Goal of the exercise:
If a line in the data contains "indicators", copy it out.

○ ○ ○ ○

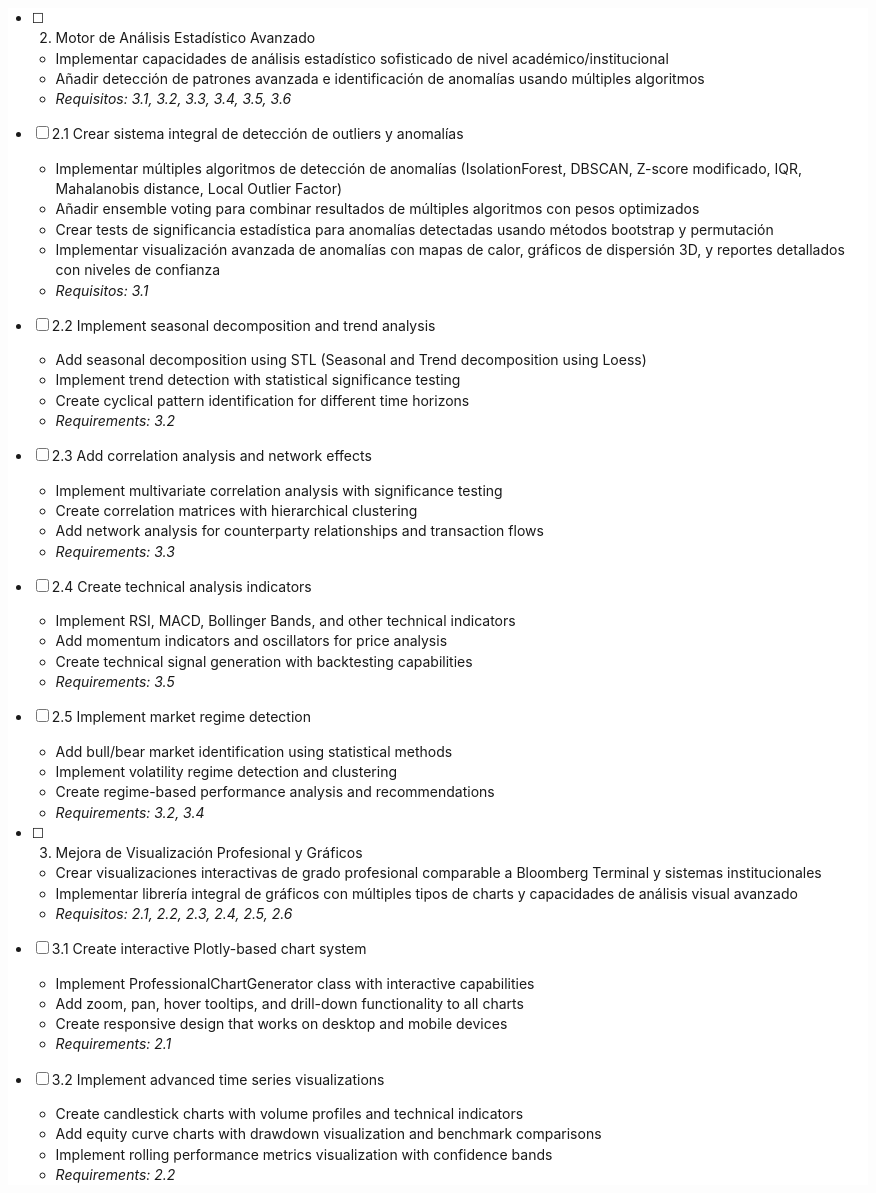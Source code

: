 - [ ] 2. Motor de Análisis Estadístico Avanzado
  - Implementar capacidades de análisis estadístico sofisticado de nivel académico/institucional
  - Añadir detección de patrones avanzada e identificación de anomalías usando múltiples algoritmos
  - _Requisitos: 3.1, 3.2, 3.3, 3.4, 3.5, 3.6_

- [ ] 2.1 Crear sistema integral de detección de outliers y anomalías
  - Implementar múltiples algoritmos de detección de anomalías (IsolationForest, DBSCAN, Z-score modificado, IQR, Mahalanobis distance, Local Outlier Factor)
  - Añadir ensemble voting para combinar resultados de múltiples algoritmos con pesos optimizados
  - Crear tests de significancia estadística para anomalías detectadas usando métodos bootstrap y permutación
  - Implementar visualización avanzada de anomalías con mapas de calor, gráficos de dispersión 3D, y reportes detallados con niveles de confianza
  - _Requisitos: 3.1_

- [ ] 2.2 Implement seasonal decomposition and trend analysis
  - Add seasonal decomposition using STL (Seasonal and Trend decomposition using Loess)
  - Implement trend detection with statistical significance testing
  - Create cyclical pattern identification for different time horizons
  - _Requirements: 3.2_

- [ ] 2.3 Add correlation analysis and network effects
  - Implement multivariate correlation analysis with significance testing
  - Create correlation matrices with hierarchical clustering
  - Add network analysis for counterparty relationships and transaction flows
  - _Requirements: 3.3_

- [ ] 2.4 Create technical analysis indicators
  - Implement RSI, MACD, Bollinger Bands, and other technical indicators
  - Add momentum indicators and oscillators for price analysis
  - Create technical signal generation with backtesting capabilities
  - _Requirements: 3.5_

- [ ] 2.5 Implement market regime detection
  - Add bull/bear market identification using statistical methods
  - Implement volatility regime detection and clustering
  - Create regime-based performance analysis and recommendations
  - _Requirements: 3.2, 3.4_

- [ ] 3. Mejora de Visualización Profesional y Gráficos
  - Crear visualizaciones interactivas de grado profesional comparable a Bloomberg Terminal y sistemas institucionales
  - Implementar librería integral de gráficos con múltiples tipos de charts y capacidades de análisis visual avanzado
  - _Requisitos: 2.1, 2.2, 2.3, 2.4, 2.5, 2.6_

- [ ] 3.1 Create interactive Plotly-based chart system
  - Implement ProfessionalChartGenerator class with interactive capabilities
  - Add zoom, pan, hover tooltips, and drill-down functionality to all charts
  - Create responsive design that works on desktop and mobile devices
  - _Requirements: 2.1_

- [ ] 3.2 Implement advanced time series visualizations
  - Create candlestick charts with volume profiles and technical indicators
  - Add equity curve charts with drawdown visualization and benchmark comparisons
  - Implement rolling performance metrics visualization with confidence bands
  - _Requirements: 2.2_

○ ○ ○ ○

Response to this exercise:
- [ ] 2.4 Create technical analysis indicators
  - Implement RSI, MACD, Bollinger Bands, and other technical indicators
  - Add momentum indicators and oscillators for price analysis
  - Create candlestick charts with volume profiles and technical indicators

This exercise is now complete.